Davies’ latest series of the Who spin-off, Torchwood, hits UK and Australian screens this week, as a five episode ‘mini-series event.’ The adventure starring the dashing John Barrowman, afford him opportunities he can’t explore in Doctor Who.
“Well, it’s an adult show for starters, it goes out at 9:00, whereas in Britain Doctor Who goes out at 7:00. Whilst Doctor Who isn’t completely unafraid of addressing stories about sexuality or whatever, it has a vocabulary and language that is couched in a show that has a very large children’s audience watching,” he says.
“Torchwood‘s more for adults. I can let rip a little bit more and have a little bit more fun.”
‘Children of Earth’ is the third instalment in the adventures of bisexual time traveller Captain Jack Harkness. It unfolds with Britain’s children seemingly frozen in time, signalling the arrival of extra-terrestrials. When Torchwood first started it was airing on BBC3. It then graduated to BBC2. Now as a slimmer five episodes it will air on the premium BBC1. While actor John Barrowman has been critical of the downsizing at the same time as a promotion, Davies is more diplomatic.
“It was simply a chance to get a whole different rhythm. What was nice about it was that in Britain it’s going out on five consecutive nights. So for me that was a new format. I’ve been writing for twenty years and it’s very rare for another format to come along.

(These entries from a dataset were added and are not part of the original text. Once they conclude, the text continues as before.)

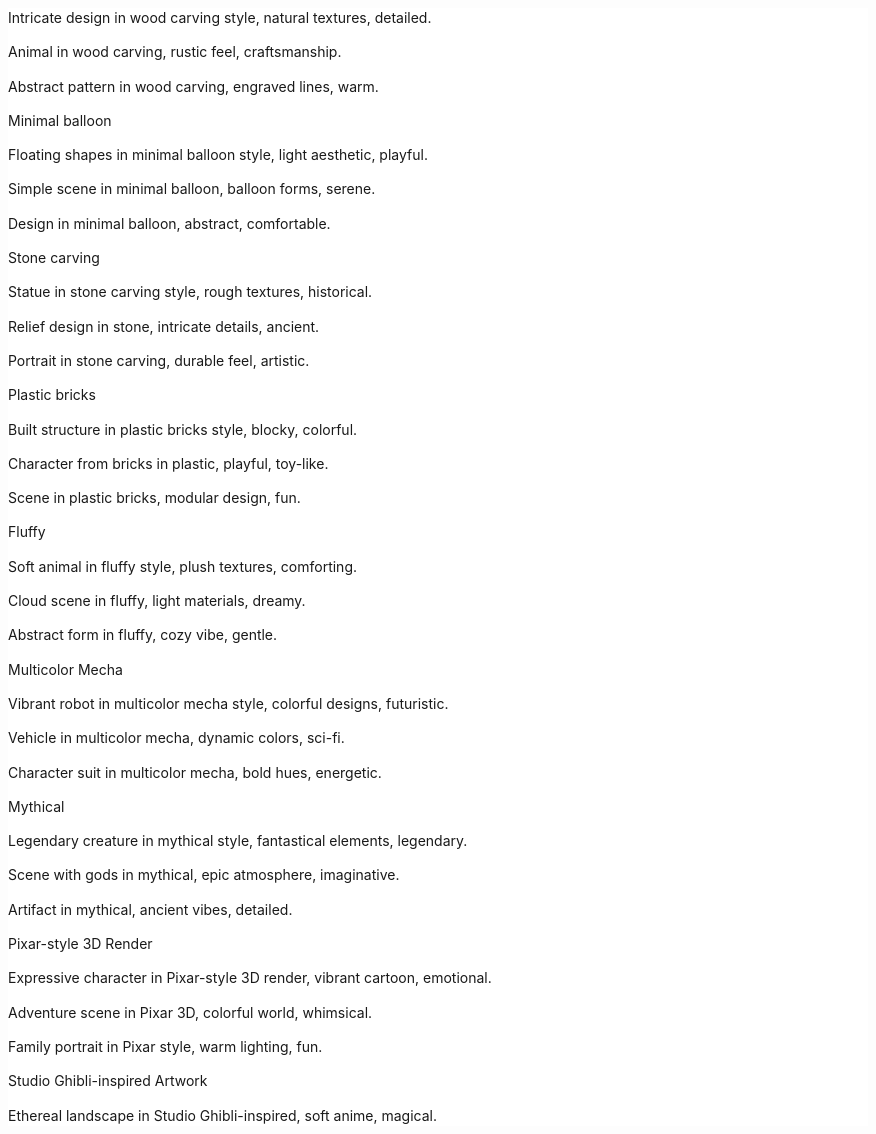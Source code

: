Intricate design in wood carving style, natural textures, detailed.

Animal in wood carving, rustic feel, craftsmanship.

Abstract pattern in wood carving, engraved lines, warm.

Minimal balloon

Floating shapes in minimal balloon style, light aesthetic, playful.

Simple scene in minimal balloon, balloon forms, serene.

Design in minimal balloon, abstract, comfortable.

Stone carving

Statue in stone carving style, rough textures, historical.

Relief design in stone, intricate details, ancient.

Portrait in stone carving, durable feel, artistic.

Plastic bricks

Built structure in plastic bricks style, blocky, colorful.

Character from bricks in plastic, playful, toy-like.

Scene in plastic bricks, modular design, fun.

Fluffy

Soft animal in fluffy style, plush textures, comforting.

Cloud scene in fluffy, light materials, dreamy.

Abstract form in fluffy, cozy vibe, gentle.

Multicolor Mecha

Vibrant robot in multicolor mecha style, colorful designs, futuristic.

Vehicle in multicolor mecha, dynamic colors, sci-fi.

Character suit in multicolor mecha, bold hues, energetic.

Mythical

Legendary creature in mythical style, fantastical elements, legendary.

Scene with gods in mythical, epic atmosphere, imaginative.

Artifact in mythical, ancient vibes, detailed.

Pixar-style 3D Render

Expressive character in Pixar-style 3D render, vibrant cartoon, emotional.

Adventure scene in Pixar 3D, colorful world, whimsical.

Family portrait in Pixar style, warm lighting, fun.

Studio Ghibli-inspired Artwork

Ethereal landscape in Studio Ghibli-inspired, soft anime, magical.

“But it hasn’t transmitted yet so I suspect there are more lessons to be learned,” he notes.
Despite the mini-series format, Davies says there was no increase in the budget to allow for extra production values.
“In the middle of a recession I don’t think anyone gets a bigger budget these days!” he says.
“We had a very wise production team who spent it very well. Of course if it had been the old Torchwood the episodes would be very different. That’s where the money goes.”
With just three characters now at the heart of the Torchwood Institute, Davies insists he didn’t want to set about replacing former members, Owen or Toshiko.
“We lost two members at the end of the last series. I think it’s a little bit heartless when you simply replace two people. And they died horribly.”
Davies is a formidable writer in British television. In addition to creating Torchwood and The Sarah Jane Adventures, he revived the Doctor Who brand, and is still revered for the bold and acclaimed Queer as Folk, a series which not only was adapted in the US, but which enjoyed a longer life as a spin-off. Davies admits to being thrilled with what the Americans made of his characters.
“I was delighted, what a compliment! But I had nothing to do with it, it was all up to them and I had to let them run with it,” he says.
“But I’ll never forget being in America watching 200 channels and only on one channel was there two men kissing, and I realised it was Queer as Folk.”
Soon he will depart the Doctor Who franchise, leaving it in the hands of writer Steven Moffat.
“What’s next for me is a good rest and hopefully Torchwood 4. But then I am dying to go back to my own writing, and hopefully something gay. Something with gay men and women more at the forefront of the action. It’s been 10 years since Queer as Folk, the world has changed and I’ve got more things to say. So that’s the plan.
“Nothing is written, nothing’s commissioned but equally nothing can stop me.”
Torchwood screens 8:30pm Tuesday – Saturday on UK TV and BBC HD.